11/12/2018
A Unicamp, por meio do Instituto de Química (IQ), sediou na última semana o Unesco Regional Training Workshop on Emerging Pollutants in Water Resources in Latin America and the Caribbean, evento que tem por objetivo capacitar pesquisadores e tomadores de decisão com vistas ao gerenciamento de poluentes emergentes que contaminam os recursos hídricos. Entre esses compostos, que não são removidos da água pelos sistemas convencionais de tratamento, estão fármacos, produtos de higiene pessoal, pesticidas e microplásticos, que podem ser altamente nocivos ao meio ambiente e à saúde humana. O Portal da Unicamp ouviu a professora Cassiana Montagner, docente do IQ e organizadora do workshop, e Sarantuyaa Zandaryaa, representante da Unesco. Na entrevista que segue, as duas falam dos desafios relacionados ao enfrentamento dos riscos apresentados por esses contaminantes.
Os poluentes emergentes constituem um problema mundial ou eles são mais danosos para os países em desenvolvimento?
Cassiana Montagner -É um problema mundial, mas os países em desenvolvimento, como os localizados na América Latina e Caribe, têm suas particularidades.
Tanto é assim que este workshop foi realizado no contexto de um programa voltado para países em desenvolvimento. O evento foi realizado anteriormente em outras três regiões, e agora aqui, no Brasil. A Unicamp foi escolhida para sediar o encontro por causa da sua trajetória em pesquisas sobre o tema, que foram iniciadas há 15 anos pelo professor Wilson Jardim. Essa escolha é um reconhecimento ao nosso trabalho, mas demonstra também a importância dessa questão na atualidade.

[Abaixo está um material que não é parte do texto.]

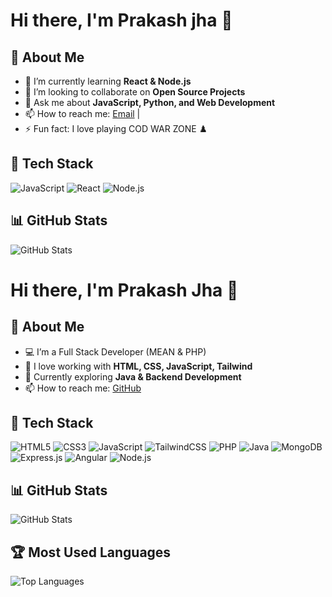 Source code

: # Hi there, I'm Prakash jha 👋

## 🚀 About Me
- 🌱 I’m currently learning **React & Node.js**
- 👯 I’m looking to collaborate on **Open Source Projects**
- 💬 Ask me about **JavaScript, Python, and Web Development**
- 📫 How to reach me: [Email](mailto:Hello@prakashjha.com) |
- ⚡ Fun fact: I love playing COD WAR ZONE ♟️

## 🔧 Tech Stack
![JavaScript](https://img.shields.io/badge/-JavaScript-F7DF1E?style=flat&logo=javascript&logoColor=black)
![React](https://img.shields.io/badge/-React-61DAFB?style=flat&logo=react&logoColor=black)
![Node.js](https://img.shields.io/badge/-Node.js-339933?style=flat&logo=node.js&logoColor=white)


## 📊 GitHub Stats
![GitHub Stats](https://github-readme-stats.vercel.app/api?username=prakashjha12&show_icons=true&theme=radical)



# Hi there, I'm Prakash Jha 👋

## 🚀 About Me
- 💻 I’m a Full Stack Developer (MEAN & PHP)
- 🎨 I love working with **HTML, CSS, JavaScript, Tailwind**
- 🚀 Currently exploring **Java & Backend Development**
- 📫 How to reach me: [GitHub](https://github.com/Prakashjha12)

## 🔧 Tech Stack
![HTML5](https://img.shields.io/badge/-HTML5-E34F26?style=flat&logo=html5&logoColor=white)
![CSS3](https://img.shields.io/badge/-CSS3-1572B6?style=flat&logo=css3)
![JavaScript](https://img.shields.io/badge/-JavaScript-F7DF1E?style=flat&logo=javascript&logoColor=black)
![TailwindCSS](https://img.shields.io/badge/-TailwindCSS-06B6D4?style=flat&logo=tailwind-css&logoColor=white)
![PHP](https://img.shields.io/badge/-PHP-777BB4?style=flat&logo=php&logoColor=white)
![Java](https://img.shields.io/badge/-Java-007396?style=flat&logo=java&logoColor=white)
![MongoDB](https://img.shields.io/badge/-MongoDB-47A248?style=flat&logo=mongodb&logoColor=white)
![Express.js](https://img.shields.io/badge/-Express.js-000000?style=flat&logo=express&logoColor=white)
![Angular](https://img.shields.io/badge/-Angular-DD0031?style=flat&logo=angular&logoColor=white)
![Node.js](https://img.shields.io/badge/-Node.js-339933?style=flat&logo=node.js&logoColor=white)

## 📊 GitHub Stats
![GitHub Stats](https://github-readme-stats.vercel.app/api?username=Prakashjha12&show_icons=true&theme=radical)

## 🏆 Most Used Languages
![Top Languages](https://github-readme-stats.vercel.app/api/top-langs/?username=Prakashjha12&layout=compact&theme=radical)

As pesquisas desenvolvidas no IQ têm oferecido subsídios para a formulação de políticas públicas na área, não?
Cassiana Montagner - Boa parte das nossas pesquisas tem servido de referência para as concessionárias de água, que tem procurado aperfeiçoar seus sistemas de tratamento. Centros de pesquisas estão sendo construídos graças a essa colaboração. Os nossos estudos têm subsidiado também ações do Ministério Público e discussões em torno da revisão da portaria que trata da potabilidade da água. Essas contribuições são tão importantes quanto os artigos que publicamos porque trazem consequências positivas para a sociedade.